Je partage entièrement votre avis Monsieur Albertini. Le problème, c'est que je ne vois rien dans la politique économique de Sarkozy qui permettra de redresser la France. Alors pourquoi vouloir s'allier à un homme qui va clairement au casse-pipe ? Je me permets de coller ici un extrait de la brillante intervention de l'économiste Elie Cohen dans "C dans l'air" sur France 5 le lundi 28 mai 2007 :

Elie Cohen : « Moi je pense que si l'enjeu véritable c'est l'emploi, c'est-à-dire si l'enjeu c'est d'atteindre cette situation de plein emploi au bout de 5 ans, alors je ne suis absolument pas persuadé que les décisions que l'on est en train de discuter soient les décisions nécessaires et suffisantes pour atteindre cet objectif. Moi j'attends toujours que l'on m'explique en quoi la réduction des impôts sur les successions, en quoi la détaxation des heures supplémentaires, en gros en quoi des mesures de redistribution supplémentaires de pouvoir d'achat règlent pour peu que ce soit les problèmes structurels de compétitivité du pays. Quand vous regardez ce qui est en train de se passer en Allemagne, aujourd'hui même l'Allemagne a décidé de baisser son impôt sur les sociétés pour améliorer l'attractivité de son territoire et la compétitivité des entreprises allemandes. Il y a un an, elle a décidé de créer cette fameuse TVA sociale, encore une fois pour abaisser les coûts de production des entreprises et transférer la charge vers les consommateurs. Ce sont des mesures qui visent à stimuler l'offre, c'est-à-dire à rendre l'économie plus compétitive, l'industrie plus compétitive. TOUTES LES MESURES QUE NOUS ANNONCE SARKOZY NE VONT PAS DANS CE SENS. »

Un autre économiste de répliquer ensuite : « On a eu une campagne où l'on a parlé extrêmement peu du problème de la compétitivité des entreprises françaises qui est LE problème central ».

Réponse d'un français moyen, c'est-à-dire du présentateur Yves Calvi dans la même émission : « Quoi, il n'est pas assez de droite ? Il n'est pas assez libéral ? »

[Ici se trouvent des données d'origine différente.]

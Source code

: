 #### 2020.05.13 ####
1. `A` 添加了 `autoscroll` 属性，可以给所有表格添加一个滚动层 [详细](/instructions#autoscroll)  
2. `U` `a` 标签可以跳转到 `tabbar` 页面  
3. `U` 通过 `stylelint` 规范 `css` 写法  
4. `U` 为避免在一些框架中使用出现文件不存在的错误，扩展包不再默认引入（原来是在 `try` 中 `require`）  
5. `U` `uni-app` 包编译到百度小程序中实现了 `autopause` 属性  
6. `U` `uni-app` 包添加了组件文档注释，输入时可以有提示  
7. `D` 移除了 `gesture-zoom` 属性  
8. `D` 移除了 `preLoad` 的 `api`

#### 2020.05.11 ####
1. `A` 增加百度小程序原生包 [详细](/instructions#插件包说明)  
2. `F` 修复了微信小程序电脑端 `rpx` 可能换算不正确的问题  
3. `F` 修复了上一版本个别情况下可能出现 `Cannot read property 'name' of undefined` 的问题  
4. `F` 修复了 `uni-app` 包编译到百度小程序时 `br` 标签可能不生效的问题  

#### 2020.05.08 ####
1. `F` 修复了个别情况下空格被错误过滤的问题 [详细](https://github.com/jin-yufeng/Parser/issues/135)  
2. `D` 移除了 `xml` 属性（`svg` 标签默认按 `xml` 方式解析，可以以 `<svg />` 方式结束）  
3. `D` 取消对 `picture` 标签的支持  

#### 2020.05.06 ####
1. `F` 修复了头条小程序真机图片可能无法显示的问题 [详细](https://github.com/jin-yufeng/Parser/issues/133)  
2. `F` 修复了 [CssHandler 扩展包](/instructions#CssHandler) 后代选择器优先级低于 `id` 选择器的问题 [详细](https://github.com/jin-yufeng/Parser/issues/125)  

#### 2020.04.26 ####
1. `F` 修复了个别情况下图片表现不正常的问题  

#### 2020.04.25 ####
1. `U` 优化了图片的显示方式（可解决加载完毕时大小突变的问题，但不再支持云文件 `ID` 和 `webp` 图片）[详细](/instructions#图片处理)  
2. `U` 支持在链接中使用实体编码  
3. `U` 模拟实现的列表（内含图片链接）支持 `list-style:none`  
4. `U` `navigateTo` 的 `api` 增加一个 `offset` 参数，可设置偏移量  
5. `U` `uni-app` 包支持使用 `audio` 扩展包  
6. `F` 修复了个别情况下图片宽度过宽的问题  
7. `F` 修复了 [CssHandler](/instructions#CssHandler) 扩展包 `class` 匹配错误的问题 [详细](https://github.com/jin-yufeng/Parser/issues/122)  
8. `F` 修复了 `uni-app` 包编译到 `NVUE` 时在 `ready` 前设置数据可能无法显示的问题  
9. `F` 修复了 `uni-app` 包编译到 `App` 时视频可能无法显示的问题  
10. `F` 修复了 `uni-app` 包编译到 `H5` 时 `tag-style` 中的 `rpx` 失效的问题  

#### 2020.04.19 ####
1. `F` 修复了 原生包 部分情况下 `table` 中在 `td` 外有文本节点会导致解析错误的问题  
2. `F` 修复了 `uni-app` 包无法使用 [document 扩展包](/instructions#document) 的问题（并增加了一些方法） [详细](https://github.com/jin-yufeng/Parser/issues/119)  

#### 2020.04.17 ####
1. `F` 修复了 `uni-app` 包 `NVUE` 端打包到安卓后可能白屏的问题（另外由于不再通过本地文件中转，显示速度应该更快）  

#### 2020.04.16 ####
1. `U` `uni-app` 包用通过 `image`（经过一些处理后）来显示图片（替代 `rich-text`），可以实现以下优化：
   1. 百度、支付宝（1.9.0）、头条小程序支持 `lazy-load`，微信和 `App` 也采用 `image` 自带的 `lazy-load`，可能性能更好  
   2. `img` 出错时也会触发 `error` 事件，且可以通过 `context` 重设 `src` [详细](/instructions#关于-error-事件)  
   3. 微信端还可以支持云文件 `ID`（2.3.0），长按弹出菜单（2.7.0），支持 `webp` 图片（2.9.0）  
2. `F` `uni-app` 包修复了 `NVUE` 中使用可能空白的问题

Balance Commerciale en 2006 :
- Allemagne : + 162 milliards d'euros (bénéfice)
- France : - 30 milliards d'euros (déficit)
Cherchez l'erreur ...

Mais pourquoi tant d'économistes, de droite comme de gauche, sont dubitatifs devant les promesses électorales de Sarkozy ? Et je peux vous en citer d'autres : Philippe Chalmin (économiste classé à droite, intervenant sur iTélé) se déclarant très inquiet sur le fait que Sarkozy ne veuille pas réduire les déficits publics. Autrement dit, ce sont les jeunes qui paieront les dettes de Sarkozy, merci l'artiste ! Rendez-vous donc dans 5 ans, quand Sarkozy aura mis la France en faillite...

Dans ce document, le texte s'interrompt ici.